George is also a Professor of Electrical Engineering at Southern Illinois University - Edwardsville. He received his DSc from Washington University in Electrical Enginerring and has an active teaching and research program in the area of integrated circuit design at SIUE. Accomplished in circuit design, he co-invented Magtek's MagneprintTM technology; developed the Intellihead ASIC for use in credit card readers; developed AUDIOscreener, a portable instrument to screen infants for hearing impairments; and developed low power analog circuits for an early digital hearing aid. In 1991 he co-founded LoCAT, Inc., a company specializing in computer-assisted tracking systems. He has published widely and has eight patents.
Tom is also Vice President of STS Technologies, Inc., an engineering design consulting firm. His BS degree is from Kansas State University and his MS degree is from Washington University and both are in Electrical Engineering. He had a 38 year career (1965 to 2003) at Washington University as a research engineer. He was a leading team member in the Macromodular Computer Design project which developed a set of asynchronous computer building blocks, and in the very early design of several full-custom IC’s. He was also the lead engineer for a high-speed ATM network switch (an ancestor of the Cisco CRS-1) that included a set of three full-custom ICs. During his career, he has spent more time testing the metastable performance of IC flip-flops than most people in the world. He has authored several historic papers on metastability and holds one patent related to metastability.
Dave received his BS in Computer Science and his BS and MS in Electrical Engineering from Washington University. He spends his time between two startups, one of which is Blendics. At Blendics, he is involved with engineering issues related to asynchronous circuits as well as helping to define the company's role in the EDA/Services field. In his former role as a Research Associate in Computer Science and Engineering at Washington University, he designed an ASIC standard-cell library for Mentor Graphics that is made freely available for education and research use.

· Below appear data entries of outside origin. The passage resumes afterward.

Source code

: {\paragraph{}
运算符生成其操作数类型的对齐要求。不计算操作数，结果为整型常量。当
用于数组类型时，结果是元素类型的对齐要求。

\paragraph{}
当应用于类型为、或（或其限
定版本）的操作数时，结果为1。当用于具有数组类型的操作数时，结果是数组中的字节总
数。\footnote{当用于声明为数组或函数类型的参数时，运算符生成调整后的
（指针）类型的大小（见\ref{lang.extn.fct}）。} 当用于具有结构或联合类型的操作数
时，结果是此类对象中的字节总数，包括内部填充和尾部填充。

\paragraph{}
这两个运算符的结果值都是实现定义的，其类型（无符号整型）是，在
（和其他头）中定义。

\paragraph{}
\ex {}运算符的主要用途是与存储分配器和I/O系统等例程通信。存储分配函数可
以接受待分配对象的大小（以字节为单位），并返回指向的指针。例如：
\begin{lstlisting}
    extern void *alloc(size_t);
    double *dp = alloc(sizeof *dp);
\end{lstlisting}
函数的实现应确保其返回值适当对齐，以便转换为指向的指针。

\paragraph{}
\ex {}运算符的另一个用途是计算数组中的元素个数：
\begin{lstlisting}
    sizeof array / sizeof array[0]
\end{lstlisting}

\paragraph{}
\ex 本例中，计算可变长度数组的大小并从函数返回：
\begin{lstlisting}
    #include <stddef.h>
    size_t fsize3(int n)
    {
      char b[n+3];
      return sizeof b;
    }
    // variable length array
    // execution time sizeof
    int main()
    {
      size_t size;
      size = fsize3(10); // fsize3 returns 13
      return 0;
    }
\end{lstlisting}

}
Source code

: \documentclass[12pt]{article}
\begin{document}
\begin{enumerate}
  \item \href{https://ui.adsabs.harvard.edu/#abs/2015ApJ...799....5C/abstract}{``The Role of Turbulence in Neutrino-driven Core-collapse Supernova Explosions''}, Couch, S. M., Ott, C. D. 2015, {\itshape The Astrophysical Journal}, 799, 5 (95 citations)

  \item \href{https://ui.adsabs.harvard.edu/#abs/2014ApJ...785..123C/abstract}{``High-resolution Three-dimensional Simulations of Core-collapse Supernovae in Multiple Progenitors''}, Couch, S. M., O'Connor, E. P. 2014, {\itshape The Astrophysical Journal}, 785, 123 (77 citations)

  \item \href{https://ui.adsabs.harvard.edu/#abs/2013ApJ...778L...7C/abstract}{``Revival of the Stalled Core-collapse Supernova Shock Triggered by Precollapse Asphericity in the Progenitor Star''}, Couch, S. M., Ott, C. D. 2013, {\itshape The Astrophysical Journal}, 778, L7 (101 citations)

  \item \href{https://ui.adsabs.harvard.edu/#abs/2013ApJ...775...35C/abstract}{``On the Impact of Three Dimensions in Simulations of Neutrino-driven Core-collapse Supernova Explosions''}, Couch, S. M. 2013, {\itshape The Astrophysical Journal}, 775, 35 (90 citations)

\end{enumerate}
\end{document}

Scott is also the current President and CEO of STS Technologies, Inc., an engineering design consulting firm founded in 1993. His education includes a Bachelors of Science degree from the University of Missouri - Columbia in Computer Engineering. His engineering experience includes digital circuit design, electronics and mechanical interface specification, product design and development utilizing FPGA's including soft-core processors and real-time operating systems. His primary responsibilities at Blendics include qualifying sales leads, estimating contract costs, supervising jobs under contract and managing the office and laboratory.
Mike earned his BS in Mathematics from the University of Dayton, with a second major in the university's Physics-Computer Science program. His MS is in Computer Science, from Washington University. He has a number of years experience developing applications in C/C++, as well as some secondary experience in other languages such as Java and C# .NET. He is responsible for ongoing development and maintenance of the Control-Element Synthesis Tool, as well as future development of the ClosureACE design tool for both FPGA and ASIC products. He is also responsible for development of source code in C for use on the MicroBlaze processor and supporting analysis of the theoretical foundations for Port Independent Live and Safe Petri Nets.
Jeremy graduated from Washington University in St. Louis in May 2012 with a BS in Computer Engineering as well as a BS in Electrical Engineering.
Previously he participated in Undergraduate Research as well as was an active member and Chair of Washington University’s student chapter of IEEE.
James graduated from the Southern Illinois University at Edwardsville in December 2012 with an MS in Electrical Engineering. He participated in research involving the use of asynchronous wrappers for ASICs. His education also includes Bachelors of Science degrees in Computer Engineering from SIUE and in Mathematics and Economics from the University of Missouri at Columbia.
Nancy spent 35 years in non-profit management and grant writing before coming to Blendics. She coordinates grant submissions, reporting functions and grant management. She also serves as office manager and HR manager. She has a B.A. in English and Education from Drury University and is a Certified Grant Professional (GPC).